Grant money designated for Delaware River basin
The Daily Star, Oneonta, N.Y.
August 26, 2022
The National Fish and Wildlife Foundation on Thursday announced 45 grant awards totaling nearly $15.8 million to improve wildlife habitat, enhance resilience to changing climatic conditions, and engage communities throughout the Delaware River watershed in conservation activities, according to a media release. This year's grant slate is the first to include funds from the Bipartisan Infrastructure Law, which was enacted in November 2021 and includes an historic $26 million investment in the watershed over five years.
Some of the money is designated for the upper Delaware River, in Delaware County; $464,000 will go to Friends of the Upper Delaware River to build technical and community capacity in the Upper Delaware to accelerate restoration and improvement projects that will benefit eastern brook trout recovery and community resiliency, the release said.
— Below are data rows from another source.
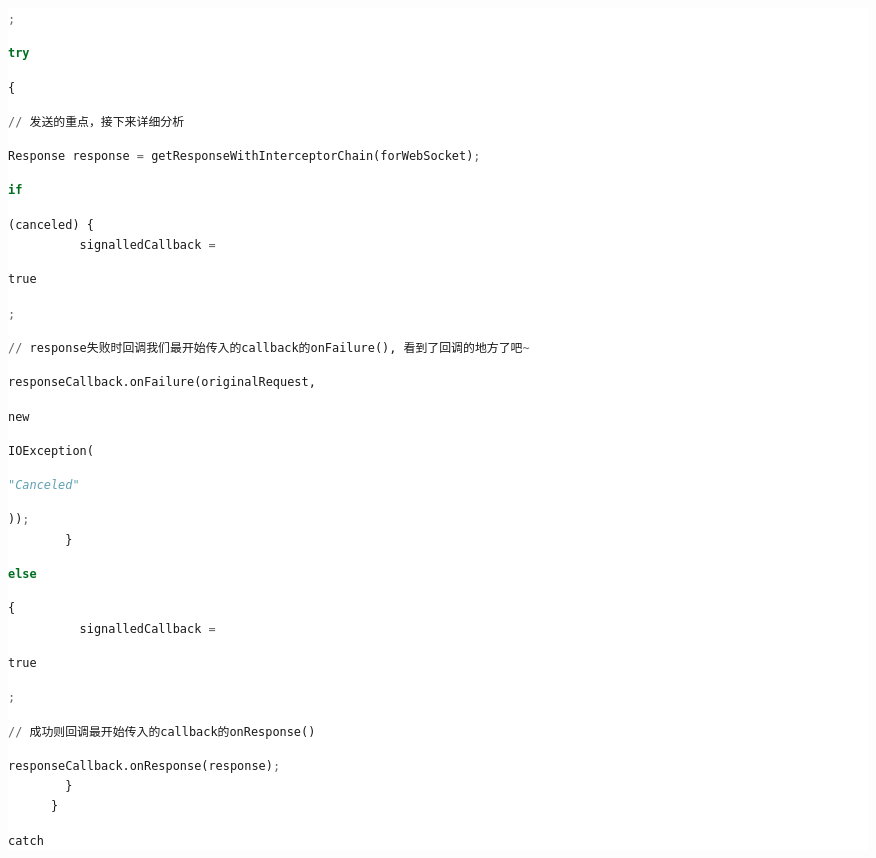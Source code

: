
 ```python
```
```python
;
```
```python
try
```
```python
{
```
```python
// 发送的重点，接下来详细分析
```
```python
Response response = getResponseWithInterceptorChain(forWebSocket);
```
```python
if
```
```python
(canceled) {
          signalledCallback =
```
```python
true
```
```python
;
```
```python
// response失败时回调我们最开始传入的callback的onFailure(), 看到了回调的地方了吧~
```
```python
responseCallback.onFailure(originalRequest,
```
```python
new
```
```python
IOException(
```
```python
"Canceled"
```
```python
));
        }
```
```python
else
```
```python
{
          signalledCallback =
```
```python
true
```
```python
;
```
```python
// 成功则回调最开始传入的callback的onResponse()
```
```python
responseCallback.onResponse(response);
        }
      }
```
```python
catch
```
"From its headwaters in New York to Delaware Bay, the Delaware River flows nearly 330 miles through the heart of the densely populated mid-Atlantic region," said Jeff Trandahl, executive director and CEO of NFWF. "Along its entire path, the Delaware River provides drinking water to more than 15 million people and habitats for a host of wildlife species, from red knots and other shorebirds to iconic and economically valuable fish such as alewives, American shad and eastern brook trout. This year's significant investment will allow our grantees and their partners to implement projects that benefit people and wildlife and make real conservation gains."
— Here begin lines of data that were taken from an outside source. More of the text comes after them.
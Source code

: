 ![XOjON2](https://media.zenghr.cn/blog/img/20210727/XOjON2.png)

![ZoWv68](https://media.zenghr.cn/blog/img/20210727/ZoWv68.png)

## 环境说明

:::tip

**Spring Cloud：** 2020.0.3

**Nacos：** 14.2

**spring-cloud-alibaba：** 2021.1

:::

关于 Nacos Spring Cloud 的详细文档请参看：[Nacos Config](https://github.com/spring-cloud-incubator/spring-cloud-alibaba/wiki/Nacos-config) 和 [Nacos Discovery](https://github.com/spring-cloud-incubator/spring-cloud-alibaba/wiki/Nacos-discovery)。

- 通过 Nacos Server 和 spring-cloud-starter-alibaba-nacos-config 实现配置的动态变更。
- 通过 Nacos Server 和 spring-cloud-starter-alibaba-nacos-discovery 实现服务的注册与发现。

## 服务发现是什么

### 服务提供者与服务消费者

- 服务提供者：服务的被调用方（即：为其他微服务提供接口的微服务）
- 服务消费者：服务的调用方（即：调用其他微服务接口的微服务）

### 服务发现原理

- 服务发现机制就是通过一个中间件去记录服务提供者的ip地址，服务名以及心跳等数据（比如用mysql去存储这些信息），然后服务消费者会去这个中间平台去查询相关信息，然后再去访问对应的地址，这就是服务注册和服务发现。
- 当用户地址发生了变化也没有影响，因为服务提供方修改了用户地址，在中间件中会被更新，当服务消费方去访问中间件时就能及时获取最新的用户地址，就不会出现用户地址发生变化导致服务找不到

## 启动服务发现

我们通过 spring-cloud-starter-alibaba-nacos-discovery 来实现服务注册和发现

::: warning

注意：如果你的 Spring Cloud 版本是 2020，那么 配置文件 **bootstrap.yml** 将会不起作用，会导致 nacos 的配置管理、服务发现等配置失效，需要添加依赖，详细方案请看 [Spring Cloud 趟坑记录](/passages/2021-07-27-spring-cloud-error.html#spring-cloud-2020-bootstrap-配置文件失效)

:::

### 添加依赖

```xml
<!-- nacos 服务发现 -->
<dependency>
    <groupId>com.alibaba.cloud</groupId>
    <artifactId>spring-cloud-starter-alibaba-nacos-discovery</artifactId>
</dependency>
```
According to the release, the awards will improve more than 10,000 acres "through enhanced voluntary management and the voluntary treatment of polluted runoff using agricultural conservation practices on about 2,200 acres, restore 439 acres of wetlands, plant over 50,000 trees, and open more than 65 miles for fish passage." The projects will help advance the goals of the Delaware River Watershed Initiative, NFWF's Delaware Watershed Business Plan, and the Delaware River Basin Conservation Act.
The Delaware River watershed covers 13,539 square miles of land and water, running from the Catskills in New York through Pennsylvania and New Jersey, ultimately emptying into the Delaware Bay.